Une série de contentieux diplomatiques opposant la Turquie et l’UE ont provoqué une dégradation rapide des relations au cours des derniers mois. Après les Pays-Bas, c’est l’Autriche qui interdit une visite dans le pays d’une personnalité politique soupçonnée de présenter «un danger pour la sécurité et l’ordre public»

Le ministre turc de l’Économie Nihat Zeybekci n’a pas été autorisé à se rendre en Autriche pour assister à un événement consacré au premier anniversaire du coup d’État manqué du 16 juillet 2016 en Turquie, a déclaré à la station de radio ORF un porte-parole du ministère autrichien des Affaires étrangères.Selon le porte-parole cité par Reuters, cette visite représente «un danger pour la sécurité et l’ordre public en Autriche».

Les Pays-Bas ont pris une décision similaire vendredi en demandant au vice-Premier ministre Tuğrul Türkeş de ne pas assister à une cérémonie de commémoration en présence de membres de la diaspora turque.

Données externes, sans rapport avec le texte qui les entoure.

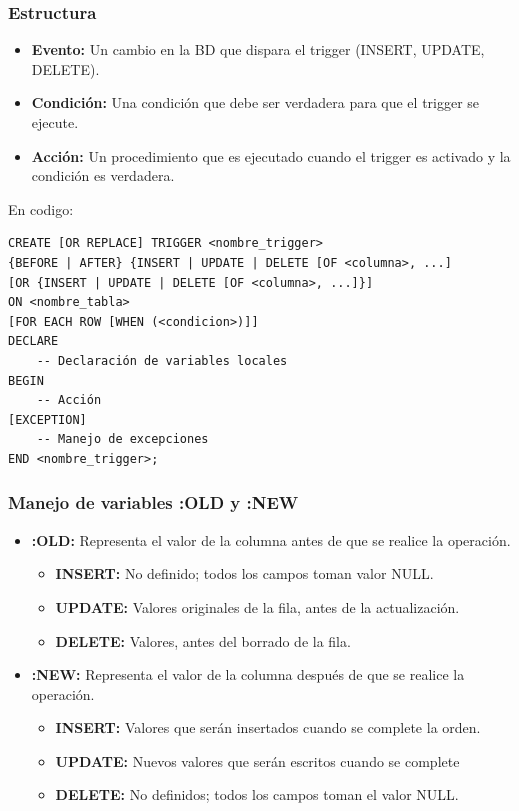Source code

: \documentclass{templateNote}
\begin{document}
\subsubsection{Estructura}
\begin{itemize}
    \item \textbf{Evento:} Un cambio en la BD que dispara el trigger (INSERT, UPDATE, DELETE).
    \item \textbf{Condición:} Una condición que debe ser verdadera para que el trigger se ejecute.
    \item \textbf{Acción:} Un procedimiento que es ejecutado cuando el trigger es activado y la condición es verdadera.
\end{itemize}
En codigo:
\begin{tcolorbox}[
    colframe=Morado!100, %
    colback=Morado!20,       %
    coltitle=white!100, %
    title=\textbf{PL/SQL}, %
]
    \begin{verbatim}
CREATE [OR REPLACE] TRIGGER <nombre_trigger>
{BEFORE | AFTER} {INSERT | UPDATE | DELETE [OF <columna>, ...]
[OR {INSERT | UPDATE | DELETE [OF <columna>, ...]}]
ON <nombre_tabla>
[FOR EACH ROW [WHEN (<condicion>)]]
DECLARE
    -- Declaración de variables locales
BEGIN
    -- Acción
[EXCEPTION]
    -- Manejo de excepciones
END <nombre_trigger>;
    \end{verbatim}
\end{tcolorbox}

\subsubsection{Manejo de variables :OLD y :NEW}
\begin{itemize}
    \item \textbf{:OLD:} Representa el valor de la columna antes de que se realice la operación.
    \begin{itemize}
        \item \textbf{INSERT:} No definido; todos los campos toman valor NULL.
        \item \textbf{UPDATE:} Valores originales de la fila, antes de la actualización.
        \item \textbf{DELETE:} Valores, antes del borrado de la fila.
    \end{itemize}
    \item \textbf{:NEW:} Representa el valor de la columna después de que se realice la operación.
    \begin{itemize}
        \item \textbf{INSERT:} Valores que serán insertados cuando se complete la orden.
        \item \textbf{UPDATE:} Nuevos valores que serán escritos cuando se complete 
        \item \textbf{DELETE:} No definidos; todos los campos toman el valor NULL.
    \end{itemize}
\end{itemize}
\end{document}

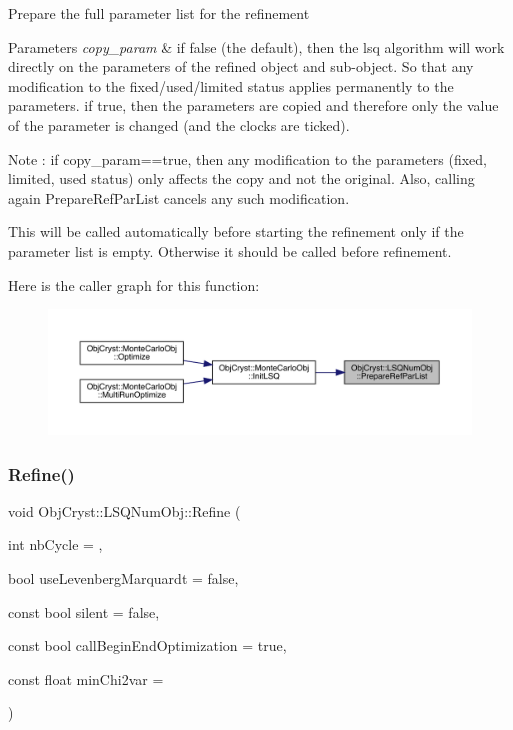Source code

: Prepare the full parameter list for the refinement 
\begin{DoxyParams}{Parameters}
{\em copy\+\_\+param} & if false (the default), then the lsq algorithm will work directly on the parameters of the refined object and sub-\/object. So that any modification to the fixed/used/limited status applies permanently to the parameters. if true, then the parameters are copied and therefore only the value of the parameter is changed (and the clocks are ticked).\\
\hline
\end{DoxyParams}
\begin{DoxyNote}{Note}
\+: if copy\+\_\+param==true, then any modification to the parameters (fixed, limited, used status) only affects the copy and not the original. Also, calling again Prepare\+Ref\+Par\+List cancels any such modification.

This will be called automatically before starting the refinement only if the parameter list is empty. Otherwise it should be called before refinement. 
\end{DoxyNote}
Here is the caller graph for this function\+:
\nopagebreak
\begin{figure}[H]
\begin{center}
\leavevmode
\includegraphics[width=350pt]{class_obj_cryst_1_1_l_s_q_num_obj_afdeb58450a3e0506fc02a0b5df15a600_icgraph}
\end{center}
\end{figure}
\mbox{\label{class_obj_cryst_1_1_l_s_q_num_obj_aaf5ceefe54c4fdfd0e48c3f5cd4f66b9}} 
\subsubsection{\texorpdfstring{Refine()}{Refine()}}
{\footnotesize\ttfamily void Obj\+Cryst\+::\+L\+S\+Q\+Num\+Obj\+::\+Refine (\begin{DoxyParamCaption}\item[{int}]{nb\+Cycle = {},  }\item[{bool}]{use\+Levenberg\+Marquardt = {\ttfamily false},  }\item[{const bool}]{silent = {\ttfamily false},  }\item[{const bool}]{call\+Begin\+End\+Optimization = {\ttfamily true},  }\item[{const float}]{min\+Chi2var = {} }\end{DoxyParamCaption})}

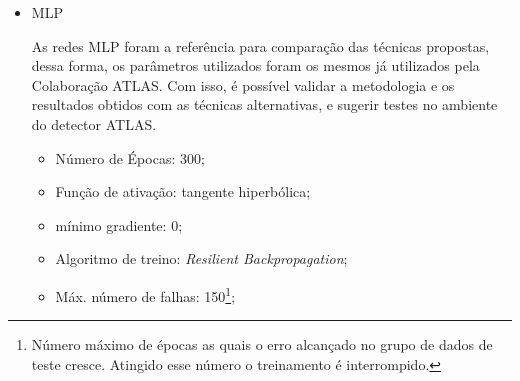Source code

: \begin{itemize}
	\item MLP
	
	As redes MLP foram a referência para comparação das técnicas propostas, dessa forma, os parâmetros utilizados foram os mesmos já utilizados pela Colaboração ATLAS. Com isso, é possível validar a metodologia e os resultados obtidos com as técnicas alternativas, e sugerir testes no ambiente do detector ATLAS.
	\begin{itemize}
		\item Número de Épocas: 300;
		\item Função de ativação: tangente hiperbólica;
		\item mínimo gradiente: 0;
		\item Algoritmo de treino: \textit{Resilient Backpropagation};
		\item Máx. número de falhas: 150\footnote{Número máximo de épocas as quais o erro alcançado no grupo de dados de teste cresce. Atingido esse número o treinamento é interrompido.};
	
	\end{itemize}
\end{itemize}


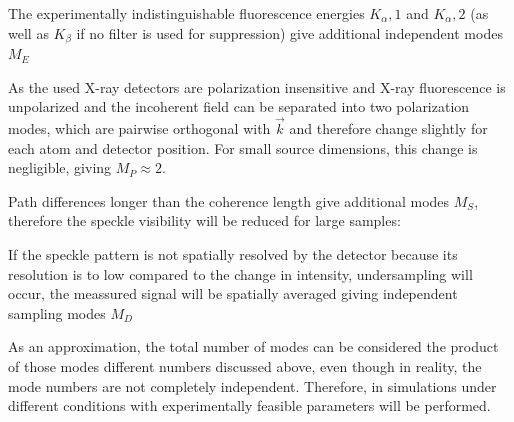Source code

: The experimentally indistinguishable fluorescence energies $K_\alpha,1$ and $K_\alpha,2$ (as well as  $K_\beta$ if no filter is used for suppression) give additional independent modes $M_E$

As the used X-ray detectors are polarization insensitive and X-ray fluorescence is unpolarized and the incoherent field can be separated into two polarization modes, which are pairwise orthogonal with $\vec{k}$ and therefore change slightly for each atom and detector position. For small source dimensions, this change is negligible,  giving $M_P \approx 2$. 


Path differences longer than the coherence length give additional modes $M_S$, therefore the speckle visibility will be reduced for large samples:

If the speckle pattern is not spatially resolved by the detector because its resolution is to low compared to the change in intensity, undersampling will occur, the meassured signal will be spatially averaged giving independent sampling modes $M_D$





As an approximation, the total number of modes can be considered the product of those modes different numbers discussed above, even though in reality, the mode numbers are not completely independent.
Therefore, in   simulations under different conditions with experimentally feasible  parameters will be performed.


\label{chap:theory}


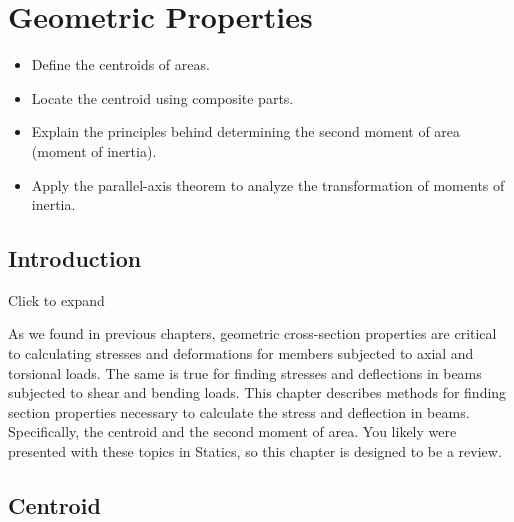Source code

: \documentclass[
  letterpaper,
  DIV=11,
  numbers=noendperiod]{scrreprt}
\providecommand{\tightlist}{%
  \setlength{\itemsep}{0pt}\setlength{\parskip}{0pt}}\usepackage{longtable,booktabs,array}
\begin{document}

\chapter{Geometric Properties}\label{sec-geometric-properties}

\begin{tcolorbox}[enhanced jigsaw, breakable, opacityback=0, toptitle=1mm, left=2mm, colback=white, opacitybacktitle=0.6, colframe=quarto-callout-note-color-frame, titlerule=0mm, arc=.35mm, leftrule=.75mm, bottomtitle=1mm, colbacktitle=quarto-callout-note-color!10!white, rightrule=.15mm, title={Learning Objectives}, bottomrule=.15mm, toprule=.15mm, coltitle=black]

\begin{itemize}
\tightlist
\item
  Define the centroids of areas.
\item
  Locate the centroid using composite parts.
\item
  Explain the principles behind determining the second moment of area
  (moment of inertia).
\item
  Apply the parallel-axis theorem to analyze the transformation of
  moments of inertia.
\end{itemize}

\end{tcolorbox}

\section*{Introduction}\label{introduction-8}


Click to expand

As we found in previous chapters, geometric cross-section properties are
critical to calculating stresses and deformations for members subjected
to axial and torsional loads. The same is true for finding stresses and
deflections in beams subjected to shear and bending loads. This chapter
describes methods for finding section properties necessary to calculate
the stress and deflection in beams. Specifically, the centroid and the
second moment of area. You likely were presented with these topics in
Statics, so this chapter is designed to be a review.

\section{Centroid}\label{sec-8.1}
\end{document}
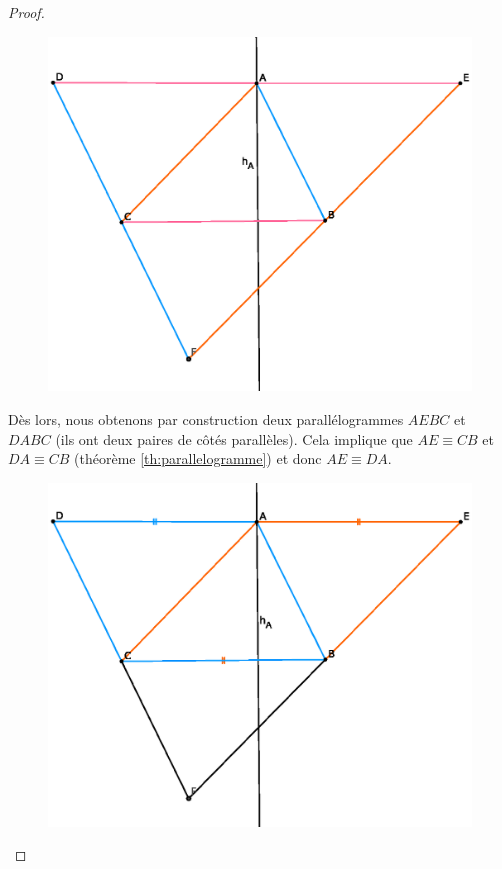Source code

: \documentclass[a4paper,12pt]{article}
\begin{document}
\begin{proof}
\begin{figure}[H]
        \centering
        \includegraphics[scale=0.7]{hauteur2.eps}
    \end{figure}
    
    
Dès lors, nous obtenons par construction deux parallélogrammes $AEBC$ et $DABC$ (ils ont deux paires de côtés parallèles). Cela implique que $AE \equiv CB$ et $DA \equiv CB$ (théorème \ref{th:parallelogramme}) et donc $AE \equiv DA$. 

\begin{figure}[H]
        \centering
        \includegraphics[scale=0.7]{hauteur3.eps}
    \end{figure}


\end{proof}
\end{document}
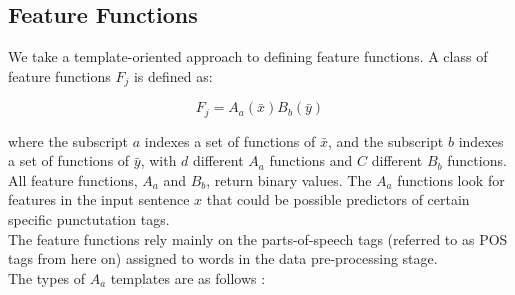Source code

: \documentclass[11pt,a4paper,oneside]{article}
\begin{document}
\subsection{Feature Functions}

We take a template-oriented approach to defining feature functions. A class of feature functions $F_j$ is defined as:

\begin{equation}
F_j = A_a(\bar{x})B_b(\bar{y})
\end{equation}

where the subscript $a$ indexes a set of functions of $\bar{x}$, and the subscript $b$ indexes a set of functions of $\bar{y}$, with $d$ different $A_a$ functions and $C$ different $B_b$ functions.\\

All feature functions, $A_a$ and $B_b$, return binary values. The $A_a$ functions look for features in the input sentence $x$ that could be possible predictors of certain specific punctutation tags. \\

The feature functions rely mainly on the parts-of-speech tags (referred to as POS tags from here on) assigned to words in the data pre-processing stage.\\

The types of $A_a$ templates are as follows :
\end{document}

Des officiers de l’armée turque ont tenté de renverser le président turc Recep Tayyip Erdogan dans la nuit du 15 au 16 juillet dernier. Le pouvoir turc a attribué cette tentative de putsch au prédicateur Fethullah Gülen, qui vit en exil aux États-Unis depuis 1999. Le chef de l’État turc a reproché à ses alliés occidentaux de l’avoir insuffisamment soutenu après cet événement.

En outre, les relations entre Ankara et les Européens ont touché leur plus bas niveau pendant la campagne pour le référendum sur l’extension des pouvoirs du président en Turquie. L’Allemagne et les Pays-Bas ont interdit des meetings où devaient s’exprimer des ministres turcs pour convaincre la diaspora de voter «oui».Le président Erdogan a alors dénoncé des actes rappelant la période nazie et indiqué que la Turquie pourrait revoir ses relations avec l’UE après avoir cherché pendant plusieurs années à en faire partie.